Nada se tiene, todo está perdido cuando nuestro deseo se colma sin placer.

Macbeth, acto III, escena II

David William Donald Cameron, primer ministro del Reino Unido desde el 11 de mayo de 2010, primer lord del Tesoro y miembro de la Cámara de los Comunes del Parlamento británico por la circunscripción electoral de Witney, en Oxfordshire, se apeó del oscuro coche oficial como si todos los demonios del infierno, liderados por Macbeth en persona, le persiguieran.

—¡Joder! ¡Me cago en...!

El rojo púrpura de su habitualmente pálida cara alarmó a su jefa de protocolo, Mary Anne Cole. La señora acababa de salir del otro coche negro con un discurso tranquili­zador improvisado con hábil presteza, pero nunca hasta la fecha —llevaba con Cameron desde el principio de su le­gislatura— había visto al primer ministro en semejante tesi­tura.

—¡Pero qué coño..!

Cameron atravesó a grandes zancadas el camino de gravilla del bosquecillo de abedules y se quedó inmóvil ante la visión de la hermosa mansión de Flodigarry. La presencia de Mary Anne sobre unos tambaleantes zapatos de tacón blancos, a su izquierda, lo disuadió de seguir gritando palabrotas en voz alta. Ser gentleman a jornada completa y gobernar un país a menudo resultaba incompatible. Respiró hondo, se colocó bien el cuello de la camisa, alisó su corbata azul marino e intentó recuperar una respiración parecida a la de un ser humano al que no acaban de arrastrar hasta el culo del mundo a doscientos kilómetros por hora por las mal llamadas carreteras de la puñetera isla de Skye.

Era el segundo día de la campaña antiseparatista del primer ministro por las tierras de Escocia. En vista de los apurados márgenes de intención de voto que se manejaban en el referéndum por la independencia escocesa, su gabinete de crisis había considerado oportuno que Cameron en persona llegase hasta las mismísimas Highlands con su hermoso discurso de «os voy a demostrar por qué somos mejores juntos. God save the Queen, etc., etc.».

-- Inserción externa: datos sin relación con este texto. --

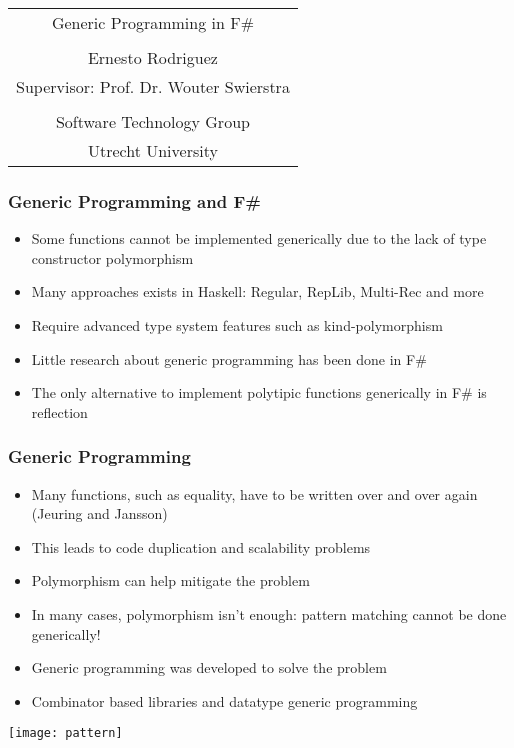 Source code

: \documentclass{beamer}
\begin{document}
\begin{frame}

  \begin{tabular}{c}
    {\color{blue}\Huge Generic Programming in F\#} \\
    \\
    Ernesto Rodriguez \\
    Supervisor: Prof. Dr. Wouter Swierstra \\
    \\
    Software Technology Group\\
    Utrecht University
    
  \end{tabular}
  
\end{frame}

\begin{frame}
  \frametitle{Generic Programming and F\#}

  \begin{itemize}
  \item Some functions cannot be implemented generically due to the
    lack of type constructor polymorphism
  \item Many approaches exists in Haskell: Regular, RepLib, Multi-Rec
    and more
  \item Require advanced type system features such as
    kind-polymorphism
  \item Little research about generic programming has been done in F\#
  \item The only alternative to implement polytipic functions
    generically in F\# is reflection
  \end{itemize}
    
\end{frame}

\begin{frame}

  \frametitle{Generic Programming}

  \begin{itemize}
  \item Many functions, such as equality, have to be written over and
    over again (Jeuring and Jansson)
  \item This leads to code duplication and scalability problems
  \item Polymorphism can help mitigate the problem
  \item In many cases, polymorphism isn't enough: pattern matching
    cannot be done generically!
  \item Generic programming was developed to solve the problem
  \item Combinator based libraries and datatype generic programming
  \end{itemize}

  \centering \texttt{[image: pattern]} \\
    
\end{frame}
\end{document}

Los tres coches oficiales de su escolta bordeaban con parsimonia el lago Ness —el primer ministro debía comer con los concejales de la región en el Eilean Donan Castle y para ello quedaba más de una hora— cuando los agentes del MI5, conductor y copiloto, del vehículo en el que viajaba Cameron se volvieron locos. Sus móviles sonaron sin apenas interrupción y los fragmentos de conversaciones entrecortadas que llegaron a oídos del primer ministro empezaron a parecerle inquietantes, para volverse terriblemente alarmantes segundos después.

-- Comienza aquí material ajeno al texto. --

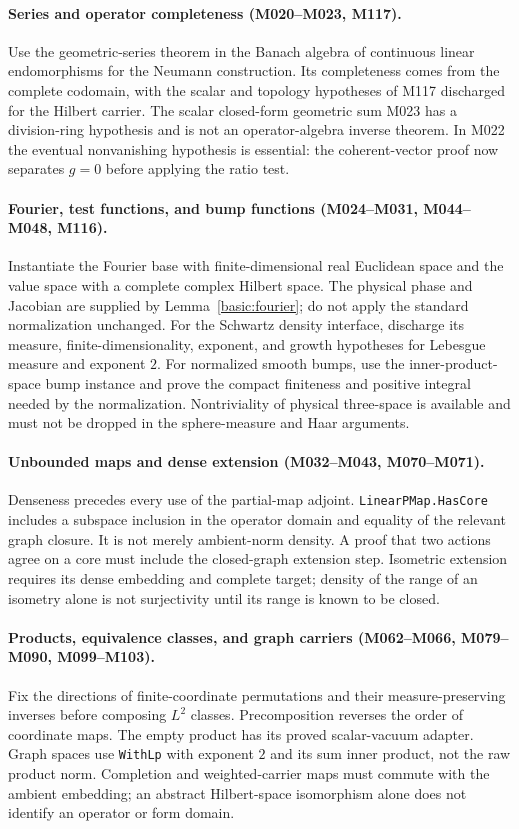 \documentclass[11pt,a4paper]{article}
\theoremstyle{definition}
\theoremstyle{remark}
\begin{document}
\paragraph{Series and operator completeness (M020--M023, M117).}
Use the geometric-series theorem in the Banach algebra of continuous
linear endomorphisms for the Neumann construction. Its completeness
comes from the complete codomain, with the scalar and topology
hypotheses of M117 discharged for the Hilbert carrier. The scalar
closed-form geometric sum M023 has a division-ring hypothesis and is
not an operator-algebra inverse theorem. In M022 the eventual
nonvanishing hypothesis is essential: the coherent-vector proof now
separates $g=0$ before applying the ratio test.

\paragraph{Fourier, test functions, and bump functions
(M024--M031, M044--M048, M116).}
Instantiate the Fourier base with finite-dimensional real Euclidean
space and the value space with a complete complex Hilbert space.
The physical phase and Jacobian are supplied by
Lemma~\ref{basic:fourier}; do not apply the standard normalization
unchanged. For the Schwartz density interface, discharge its measure,
finite-dimensionality, exponent, and growth hypotheses for Lebesgue
measure and exponent $2$. For normalized smooth bumps, use the
inner-product-space bump instance and prove the compact finiteness
and positive integral needed by the normalization. Nontriviality of
physical three-space is available and must not be dropped in the
sphere-measure and Haar arguments.

\paragraph{Unbounded maps and dense extension
(M032--M043, M070--M071).}
Denseness precedes every use of the partial-map adjoint.
\nolinkurl{LinearPMap.HasCore} includes a subspace inclusion in the
operator domain and equality of the relevant graph closure. It is
not merely ambient-norm density. A proof that two actions agree on
a core must include the closed-graph extension step. Isometric
extension requires its dense embedding and complete target; density
of the range of an isometry alone is not surjectivity until its range
is known to be closed.

\paragraph{Products, equivalence classes, and graph carriers
(M062--M066, M079--M090, M099--M103).}
Fix the directions of finite-coordinate permutations and their
measure-preserving inverses before composing $L^2$ classes.
Precomposition reverses the order of coordinate maps. The empty
product has its proved scalar-vacuum adapter. Graph spaces use
\nolinkurl{WithLp} with exponent $2$ and its sum inner product,
not the raw product norm. Completion and weighted-carrier maps
must commute with the ambient embedding; an abstract Hilbert-space
isomorphism alone does not identify an operator or form domain.
\end{document}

Los tres coches que constituían la comitiva inglesa en tierras de William Wallace se lanzaron a toda velocidad por las estrechísimas carreteras locales del norte de las Highlands, pasaron de largo el hermoso Eilean Donan Castle en Kyle of Lochalsh, y continuaron con intrépida prisa por los caminos de cabra medio pavimentados de la isla de Skye. Para cuando los gritos y las maldiciones del primer ministro —que para posterior remordimiento del señor Cameron incluyeron alguna referencia al destripamiento de parte del árbol genealógico de los agentes si no detenían el coche— les obligaron a reducir la velocidad, ya habían dejado atrás Portree, la capital de la isla.

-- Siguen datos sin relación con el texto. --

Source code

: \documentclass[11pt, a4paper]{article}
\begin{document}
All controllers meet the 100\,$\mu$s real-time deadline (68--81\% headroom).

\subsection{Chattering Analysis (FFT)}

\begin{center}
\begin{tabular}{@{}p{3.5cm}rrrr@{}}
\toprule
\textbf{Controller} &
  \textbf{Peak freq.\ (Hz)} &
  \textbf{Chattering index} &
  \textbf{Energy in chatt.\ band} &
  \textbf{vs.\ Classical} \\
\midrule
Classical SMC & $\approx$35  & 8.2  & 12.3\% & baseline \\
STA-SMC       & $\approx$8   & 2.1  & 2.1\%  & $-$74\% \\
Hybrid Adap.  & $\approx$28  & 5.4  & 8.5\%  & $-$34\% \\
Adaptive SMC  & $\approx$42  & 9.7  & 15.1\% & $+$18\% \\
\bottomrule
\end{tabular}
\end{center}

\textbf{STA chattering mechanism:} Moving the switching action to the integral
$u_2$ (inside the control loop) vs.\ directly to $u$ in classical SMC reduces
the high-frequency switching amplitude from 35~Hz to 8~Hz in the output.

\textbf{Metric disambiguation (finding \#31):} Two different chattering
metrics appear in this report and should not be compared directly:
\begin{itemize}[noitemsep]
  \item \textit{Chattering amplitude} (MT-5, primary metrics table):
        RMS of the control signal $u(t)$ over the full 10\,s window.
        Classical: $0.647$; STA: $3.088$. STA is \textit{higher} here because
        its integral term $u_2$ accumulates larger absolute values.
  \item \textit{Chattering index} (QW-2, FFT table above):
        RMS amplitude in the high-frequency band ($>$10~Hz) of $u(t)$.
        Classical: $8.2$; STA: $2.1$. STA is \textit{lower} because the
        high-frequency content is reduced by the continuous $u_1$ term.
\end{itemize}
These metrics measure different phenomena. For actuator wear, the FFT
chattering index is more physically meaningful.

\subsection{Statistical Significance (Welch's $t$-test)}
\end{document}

—Lo siento, señor —se disculpaba por enésima vez James, el copiloto—. Solo seguíamos el protocolo de seguridad. Buscar una vía de escape y alejarse lo más rápido posible de la fuente de conflicto.

—Las órdenes venían de Londres, señor —le apoyó su compañero, un tal Bernie.

—Quiero que paréis el coche ahora mismo y me escuchéis atentamente —respiró hondo David Cameron—. Londres está lejos de aquí.

—Eso no va a ser posible de momento, señor.

—¿Cuál es la amenaza?

—Hemos recibido notificación de agentes armados y explosivos en las proximidades del castillo de Kyle. Posible amenaza terrorista cuyo objetivo sería usted, señor.

—¿Amenaza terrorista? ¿Aquí? ¡Ningún terrorista en su sano juicio dejaría la cálida contaminación de Londres para venir a asustar cabras!

—Ovejas, señor —le corrigió James—. Estos pastos son de ovejas scoffish black face. Puede diferenciarlas de las ovejas inglesas por la cara negra y las patas que...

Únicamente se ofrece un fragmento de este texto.